TASK PROMPT
Reproduce exactly, and only, the lines running from the start of the entries below to the line containing "4. Matrix equation: $AX".

Segment Open

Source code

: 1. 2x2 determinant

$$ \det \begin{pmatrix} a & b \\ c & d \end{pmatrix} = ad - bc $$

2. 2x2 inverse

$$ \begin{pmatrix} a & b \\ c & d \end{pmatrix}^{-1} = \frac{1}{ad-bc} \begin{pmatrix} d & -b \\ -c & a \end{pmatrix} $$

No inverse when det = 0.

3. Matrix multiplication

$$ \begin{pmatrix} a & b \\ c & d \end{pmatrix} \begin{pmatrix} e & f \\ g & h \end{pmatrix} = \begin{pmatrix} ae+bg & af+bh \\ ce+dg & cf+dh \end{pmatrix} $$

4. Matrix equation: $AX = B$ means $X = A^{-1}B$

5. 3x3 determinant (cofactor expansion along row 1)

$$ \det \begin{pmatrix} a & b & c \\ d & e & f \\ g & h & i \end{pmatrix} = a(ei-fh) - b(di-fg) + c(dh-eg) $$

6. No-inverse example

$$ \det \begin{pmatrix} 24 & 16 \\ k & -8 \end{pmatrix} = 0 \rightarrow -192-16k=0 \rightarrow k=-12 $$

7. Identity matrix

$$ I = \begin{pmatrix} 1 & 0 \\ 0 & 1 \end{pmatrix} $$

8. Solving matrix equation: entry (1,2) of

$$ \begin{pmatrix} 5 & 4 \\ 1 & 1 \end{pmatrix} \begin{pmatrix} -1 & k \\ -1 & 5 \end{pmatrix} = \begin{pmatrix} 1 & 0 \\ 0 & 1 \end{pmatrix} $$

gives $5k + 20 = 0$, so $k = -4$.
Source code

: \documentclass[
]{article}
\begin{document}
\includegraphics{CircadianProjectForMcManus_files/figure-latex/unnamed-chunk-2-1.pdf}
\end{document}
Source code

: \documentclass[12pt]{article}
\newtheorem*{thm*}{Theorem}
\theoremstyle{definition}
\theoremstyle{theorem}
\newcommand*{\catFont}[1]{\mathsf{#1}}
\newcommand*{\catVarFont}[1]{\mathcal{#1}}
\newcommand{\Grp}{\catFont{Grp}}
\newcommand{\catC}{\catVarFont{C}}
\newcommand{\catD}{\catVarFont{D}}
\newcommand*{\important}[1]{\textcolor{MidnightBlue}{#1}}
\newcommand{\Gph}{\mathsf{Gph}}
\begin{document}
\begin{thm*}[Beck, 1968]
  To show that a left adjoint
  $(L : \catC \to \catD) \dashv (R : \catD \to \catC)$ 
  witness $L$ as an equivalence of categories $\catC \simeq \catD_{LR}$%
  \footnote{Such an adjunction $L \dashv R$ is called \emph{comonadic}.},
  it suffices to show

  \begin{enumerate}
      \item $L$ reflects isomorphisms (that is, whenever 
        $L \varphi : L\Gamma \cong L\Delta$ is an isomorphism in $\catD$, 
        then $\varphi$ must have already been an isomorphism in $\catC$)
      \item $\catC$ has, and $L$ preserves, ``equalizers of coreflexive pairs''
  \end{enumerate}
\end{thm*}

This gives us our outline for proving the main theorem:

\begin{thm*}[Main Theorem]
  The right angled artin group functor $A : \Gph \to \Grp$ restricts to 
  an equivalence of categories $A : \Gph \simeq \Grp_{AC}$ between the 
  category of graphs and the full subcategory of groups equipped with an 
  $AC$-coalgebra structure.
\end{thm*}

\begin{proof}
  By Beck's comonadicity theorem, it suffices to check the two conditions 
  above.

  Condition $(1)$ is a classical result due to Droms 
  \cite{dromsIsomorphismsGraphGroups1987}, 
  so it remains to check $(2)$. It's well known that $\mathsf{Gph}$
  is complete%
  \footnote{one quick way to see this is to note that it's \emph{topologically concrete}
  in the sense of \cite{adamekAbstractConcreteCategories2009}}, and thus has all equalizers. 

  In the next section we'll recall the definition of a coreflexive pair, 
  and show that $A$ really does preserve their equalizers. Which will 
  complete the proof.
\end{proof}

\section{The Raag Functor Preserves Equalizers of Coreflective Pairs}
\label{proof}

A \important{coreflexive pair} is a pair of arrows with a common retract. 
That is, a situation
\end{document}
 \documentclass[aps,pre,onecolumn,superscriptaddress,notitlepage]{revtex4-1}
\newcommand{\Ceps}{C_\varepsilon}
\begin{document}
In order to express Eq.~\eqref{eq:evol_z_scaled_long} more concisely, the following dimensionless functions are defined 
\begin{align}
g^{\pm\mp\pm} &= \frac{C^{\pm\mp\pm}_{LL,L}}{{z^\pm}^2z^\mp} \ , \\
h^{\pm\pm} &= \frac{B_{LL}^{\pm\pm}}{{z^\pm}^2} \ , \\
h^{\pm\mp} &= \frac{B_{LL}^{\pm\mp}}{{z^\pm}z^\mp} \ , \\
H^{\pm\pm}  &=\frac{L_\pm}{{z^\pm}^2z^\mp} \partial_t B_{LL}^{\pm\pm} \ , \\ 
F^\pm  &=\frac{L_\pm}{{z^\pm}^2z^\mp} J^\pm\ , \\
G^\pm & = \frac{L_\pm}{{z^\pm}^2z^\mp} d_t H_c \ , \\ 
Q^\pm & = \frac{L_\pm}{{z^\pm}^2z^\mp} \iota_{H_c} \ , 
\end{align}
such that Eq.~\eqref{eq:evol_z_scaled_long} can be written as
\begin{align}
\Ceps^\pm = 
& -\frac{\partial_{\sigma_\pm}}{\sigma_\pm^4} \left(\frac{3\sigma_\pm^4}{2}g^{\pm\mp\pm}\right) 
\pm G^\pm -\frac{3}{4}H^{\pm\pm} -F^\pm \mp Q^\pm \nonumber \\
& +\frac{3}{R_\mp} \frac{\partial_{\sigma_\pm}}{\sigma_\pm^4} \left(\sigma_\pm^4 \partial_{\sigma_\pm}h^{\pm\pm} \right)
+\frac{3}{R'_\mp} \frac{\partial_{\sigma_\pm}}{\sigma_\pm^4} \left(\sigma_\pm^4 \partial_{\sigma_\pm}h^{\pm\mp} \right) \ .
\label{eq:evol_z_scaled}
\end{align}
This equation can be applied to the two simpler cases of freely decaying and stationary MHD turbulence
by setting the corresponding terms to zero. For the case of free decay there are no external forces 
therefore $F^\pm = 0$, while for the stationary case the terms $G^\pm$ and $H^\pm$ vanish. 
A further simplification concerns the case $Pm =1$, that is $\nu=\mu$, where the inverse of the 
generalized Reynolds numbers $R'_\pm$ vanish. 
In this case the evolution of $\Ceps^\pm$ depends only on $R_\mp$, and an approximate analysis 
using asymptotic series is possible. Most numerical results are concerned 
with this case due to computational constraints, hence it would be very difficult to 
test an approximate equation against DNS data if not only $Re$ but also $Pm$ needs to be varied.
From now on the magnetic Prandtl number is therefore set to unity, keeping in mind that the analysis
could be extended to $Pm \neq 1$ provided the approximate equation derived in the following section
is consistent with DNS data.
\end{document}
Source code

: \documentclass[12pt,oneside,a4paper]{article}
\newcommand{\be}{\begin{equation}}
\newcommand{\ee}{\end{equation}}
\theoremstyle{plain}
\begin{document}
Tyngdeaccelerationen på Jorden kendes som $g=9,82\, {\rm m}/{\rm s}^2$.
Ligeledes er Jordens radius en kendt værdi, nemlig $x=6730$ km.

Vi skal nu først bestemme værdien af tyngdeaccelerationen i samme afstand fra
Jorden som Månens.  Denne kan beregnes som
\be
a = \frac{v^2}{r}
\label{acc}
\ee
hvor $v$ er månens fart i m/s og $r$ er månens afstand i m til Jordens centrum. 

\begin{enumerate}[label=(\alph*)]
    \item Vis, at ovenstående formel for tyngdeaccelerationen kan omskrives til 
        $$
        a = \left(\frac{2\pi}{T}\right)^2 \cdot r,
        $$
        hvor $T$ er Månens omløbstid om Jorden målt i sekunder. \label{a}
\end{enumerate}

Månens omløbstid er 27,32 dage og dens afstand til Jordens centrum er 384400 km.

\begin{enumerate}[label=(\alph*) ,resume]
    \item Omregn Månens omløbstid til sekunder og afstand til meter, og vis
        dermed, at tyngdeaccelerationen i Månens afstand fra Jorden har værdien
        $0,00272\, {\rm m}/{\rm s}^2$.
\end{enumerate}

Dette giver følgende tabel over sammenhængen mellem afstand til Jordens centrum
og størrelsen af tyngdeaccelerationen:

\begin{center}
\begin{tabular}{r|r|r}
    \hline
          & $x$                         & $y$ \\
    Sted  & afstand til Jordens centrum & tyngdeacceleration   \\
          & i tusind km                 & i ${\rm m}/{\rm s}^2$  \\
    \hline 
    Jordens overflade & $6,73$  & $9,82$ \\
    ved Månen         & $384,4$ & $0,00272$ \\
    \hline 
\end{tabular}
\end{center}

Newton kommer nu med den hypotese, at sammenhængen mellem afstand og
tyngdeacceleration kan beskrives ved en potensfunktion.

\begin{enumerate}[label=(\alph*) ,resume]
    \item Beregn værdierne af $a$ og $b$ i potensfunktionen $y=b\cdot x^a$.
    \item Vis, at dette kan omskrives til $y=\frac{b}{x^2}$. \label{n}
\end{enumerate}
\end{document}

Segment Closed

ANSWER AREA
Source code

: 1. 2x2 determinant

$$ \det \begin{pmatrix} a & b \\ c & d \end{pmatrix} = ad - bc $$

2. 2x2 inverse

$$ \begin{pmatrix} a & b \\ c & d \end{pmatrix}^{-1} = \frac{1}{ad-bc} \begin{pmatrix} d & -b \\ -c & a \end{pmatrix} $$

No inverse when det = 0.

3. Matrix multiplication

$$ \begin{pmatrix} a & b \\ c & d \end{pmatrix} \begin{pmatrix} e & f \\ g & h \end{pmatrix} = \begin{pmatrix} ae+bg & af+bh \\ ce+dg & cf+dh \end{pmatrix} $$

4. Matrix equation: $AX = B$ means $X = A^{-1}B$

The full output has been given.